Sunday, November 23, 2025

Poison is the Wind That Blows, by C.W. Blackwell


 "Poison is the Wind That Blows," by C.W. Blackwell, in On Fire and Under Water, edited by Curtis Ippolito, Rock and a Hard Place Press, 2025.

Fighting forest fires is dangerous work.  Our nameless narrator is volunteered to do it because he is in prison for killing a man who was looting his house, and he wants to be a firefighter when he gets out.

But this conflagration is more dangerous than most because Reed, who is in charge of the prisoners, is looting houses.  He wants our hero to join his gang.  If he gets caught, he's due for a longer sentence and no career.  If he refuses, well, "Tragedies happen all the time."

Nicely suspenseful story. 


Sunday, November 16, 2025

This Time Oughta Go Different, by Robert Mangeot

 


"This Time Oughta Go Different," by Robert Mangeot, in Alfred Hitchcock's Mystery Magazine, September/October 2025.

 This is the sixth appearance in this space by my fellow SleuthSayer.

Mangeot's stories are mostly about character and language.  For example, glom onto this opening paragraph. 

In need of his five o'clock Tanqueray and tonic, a dire need after an all-day mandatory ethics seminar, Vernon took his chances at the Hotel DeLuxa.  Nashville had gone hotter than hell's boiler room, and the DeLuxa offered the lone walkable glimmer of refinement in this South of Broadway wasteland.  A glimmer only.  The DeLuxa was sterile and grayed over, with not one velour cushion to ease Vernon's trick back moaning from the seminar's unforgiving stackable chair.  He'd been non-chargable all week, sidelined, and without much glimmer there on that turning around, either. 

 From this we know the location, the season, the tone, and mostly we know that our protagonist is an ethically-challenged lawyer  down on his luck.   

But wait! The bartender has a mild pain which Vernon is convinced can be stretched into a profitable workman's comp case.  The only problems are that the hotel seems to be mobbed up, the bartender isn't interested in suing, and, uh, she has disappeared.   

Okay, those issues might worry a lesser man than Vernon.  Or a less desperate one. 

Very funny story. 

Sunday, November 9, 2025

What Ned Said, by Gary Phillips

 


"What Ned Said," by Gary Phillips, in Hollywood Kills, edited by Adam Meyer and Alan Orloff, Level Short, 2025.

Thanks to Kevin Tipple for catching some typos. 

This is the third time my friend Gary Phillips has appeared in this blog. 

I have said before that stories I like best tend to have at least one of four characteristics: great characters, twist ending, heightened language, or great premise.  We will go back to that.

I learned a new term from this story: grief tech.  As the British would say it is exactly what it says on the tin, meaning it is the use of advanced  technology to help with the mourning process. 

In this story it refers to Ethereal Essence, a company  which uses videos, text messages, and other mementos to create a virtual reality experience between the mourner and the deceased.  The mourner here is Clayton and the deceased is his old friend Ned.  They have a terrific session together - right up to the end when Ned tells his pal that he had been murdered.

And that, my friends, is what I call a great concept.

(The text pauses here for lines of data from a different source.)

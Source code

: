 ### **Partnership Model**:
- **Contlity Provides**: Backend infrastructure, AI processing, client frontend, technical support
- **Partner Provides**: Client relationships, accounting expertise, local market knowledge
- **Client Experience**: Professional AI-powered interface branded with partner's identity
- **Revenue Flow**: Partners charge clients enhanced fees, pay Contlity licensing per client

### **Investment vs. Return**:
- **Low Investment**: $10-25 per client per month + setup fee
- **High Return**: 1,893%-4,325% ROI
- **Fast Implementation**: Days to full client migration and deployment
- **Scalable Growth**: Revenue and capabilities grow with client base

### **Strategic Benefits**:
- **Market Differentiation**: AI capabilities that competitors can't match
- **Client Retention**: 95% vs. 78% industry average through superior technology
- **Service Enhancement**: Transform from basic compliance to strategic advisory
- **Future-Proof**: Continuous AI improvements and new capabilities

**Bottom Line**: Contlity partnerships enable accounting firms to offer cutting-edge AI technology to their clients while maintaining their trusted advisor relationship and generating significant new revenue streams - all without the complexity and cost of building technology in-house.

A very enjoyable story.

 

Sunday, November 2, 2025

Murder in F Sharp, by Stephen Ross


"Murder in F Sharp," by Stephen Ross, in Alfred Hitchcock's Mystery Magazine, September/October 2025.

This is the fourth appearance here for my fellow SleuthSayer Stephen Ross. 

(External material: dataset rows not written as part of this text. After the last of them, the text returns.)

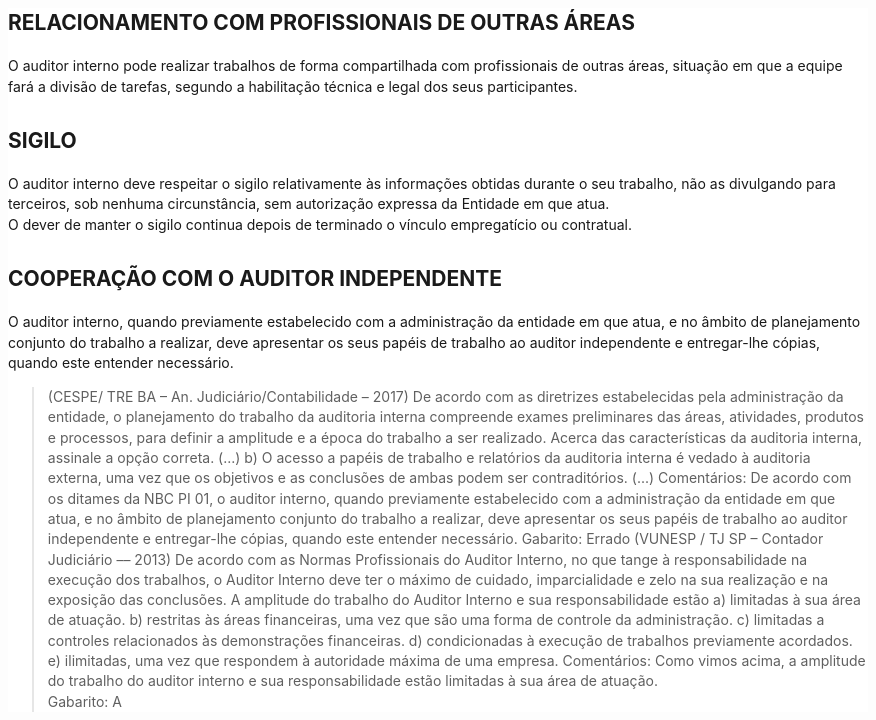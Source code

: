 ## RELACIONAMENTO COM PROFISSIONAIS DE OUTRAS ÁREAS 
O auditor  interno  pode  realizar  trabalhos de forma  compartilhada com profissionais  de  outras áreas, situação em que a equipe fará a divisão de tarefas, segundo a habilitação técnica e legal dos seus participantes. 
## SIGILO 
O auditor interno deve respeitar o sigilo relativamente às informações obtidas durante o  seu  trabalho, não  as  divulgando para  terceiros,  sob  nenhuma  circunstância, sem autorização expressa da Entidade em que atua.  
O  dever  de  manter  o sigilo continua  depois  de  terminado  o  vínculo  empregatício ou contratual. 
## COOPERAÇÃO COM O AUDITOR INDEPENDENTE 
O auditor interno, quando previamente estabelecido com a administração da entidade em  que  atua,  e  no  âmbito  de  planejamento  conjunto  do  trabalho  a  realizar, deve apresentar os seus papéis de trabalho ao auditor independente e entregar-lhe cópias, quando este entender necessário. 

>(CESPE/   TRE   BA – An.   Judiciário/Contabilidade – 2017) De   acordo   com   as   diretrizes estabelecidas pela administração da entidade, o planejamento do trabalho da auditoria interna compreende exames preliminares das áreas, atividades, produtos e processos, para definir a amplitude e a época do trabalho a ser realizado. Acerca das características da auditoria interna, assinale a opção correta. 
(...) 
b) O acesso a papéis de trabalho e relatórios da auditoria interna é vedado à auditoria externa, uma vez que os objetivos e as conclusões de ambas podem ser contraditórios. 
(...) 
Comentários: 
De acordo com os ditames da NBC PI 01, o auditor interno, quando previamente estabelecido com  a  administração da  entidade  em  que  atua,  e  no  âmbito  de  planejamento  conjunto  do trabalho  a  realizar, deve  apresentar  os  seus  papéis  de  trabalho  ao  auditor  independente  e entregar-lhe cópias, quando este entender necessário. 
Gabarito: Errado 
(VUNESP  /  TJ  SP – Contador  Judiciário –– 2013) De  acordo  com  as  Normas  Profissionais  do Auditor Interno, no que tange à responsabilidade na execução dos trabalhos, o Auditor Interno deve  ter  o  máximo  de  cuidado,  imparcialidade  e  zelo  na  sua  realização  e  na  exposição  das conclusões. A amplitude do trabalho do Auditor Interno e sua responsabilidade estão 
a) limitadas à sua área de atuação. 
b) restritas às áreas financeiras, uma vez que são uma forma de controle da administração. 
c) limitadas a controles relacionados às demonstrações financeiras. 
d) condicionadas à execução de trabalhos previamente acordados. 
e) ilimitadas, uma vez que respondem à autoridade máxima de uma empresa. 
Comentários: 
Como vimos acima, a amplitude do trabalho do auditor interno e sua responsabilidade estão limitadas à sua área de atuação.  
Gabarito: A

There are plenty of cliche plots, or if you prefer tropes, that show up in mystery short stories.  I think I read two or three stories a year about a child - usually a boy - discovering a dead body and deciding to investigate.

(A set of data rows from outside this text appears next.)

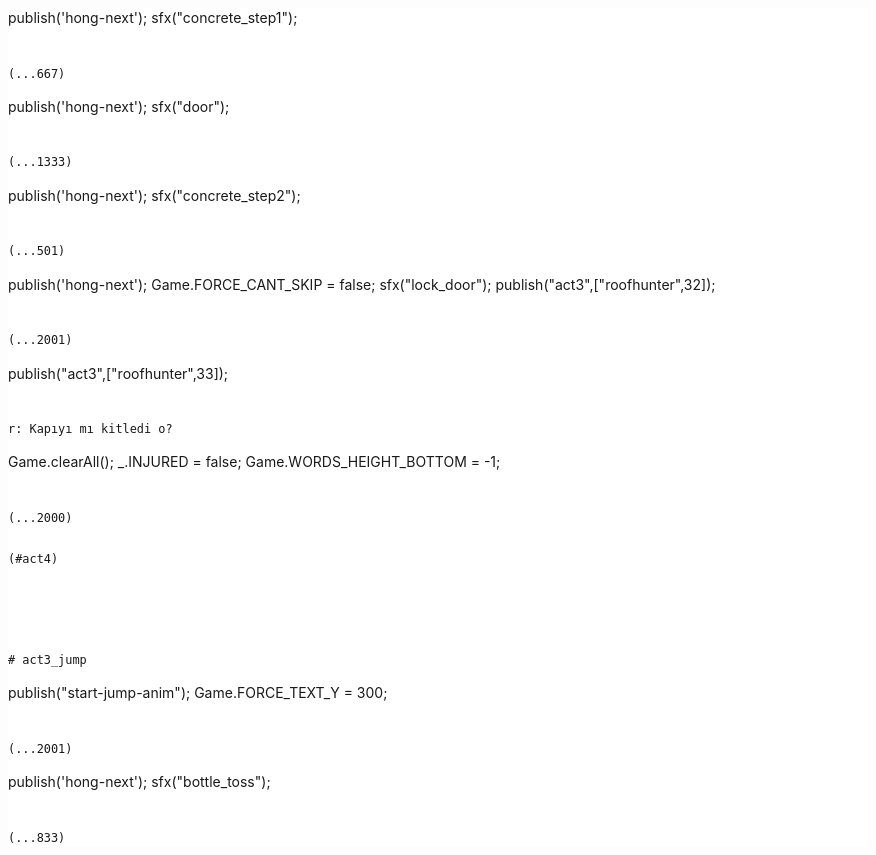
 ```
```
publish('hong-next');
sfx("concrete_step1");
```

(...667)

```
publish('hong-next');
sfx("door");
```

(...1333)

```
publish('hong-next');
sfx("concrete_step2");
```

(...501)

```
publish('hong-next');
Game.FORCE_CANT_SKIP = false;
sfx("lock_door");
publish("act3",["roofhunter",32]);
```

(...2001)

```
publish("act3",["roofhunter",33]);
```

r: Kapıyı mı kitledi o?

```
Game.clearAll();
_.INJURED = false;
Game.WORDS_HEIGHT_BOTTOM = -1;
```

(...2000)

(#act4)




# act3_jump

```
publish("start-jump-anim");
Game.FORCE_TEXT_Y = 300;
```

(...2001)

```
publish('hong-next');
sfx("bottle_toss");
```

(...833)

```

That's how we start here but as always the question is what you do with the material. Ross uses it in highly original ways.

My name is Thomas Phipps, and I discovered a dead body today.

Thomas is sixteen and he doesn't have to investigate the murder because he has a strong suspicion about who did it.  And anyway, he has a bigger problem: his father wants him to keep taking classical piano lessons but Thomas wants to learn jazz.  Now that's an important issue.

As I have said before, sometimes I read the first sentence of a story and find myself hoping the author can keep up that quality to the end and be my best-of-the-week.  But this story belongs to the other extreme: I didn't know it was my Best until the next morning when I woke up, still thinking about it.  Fine work.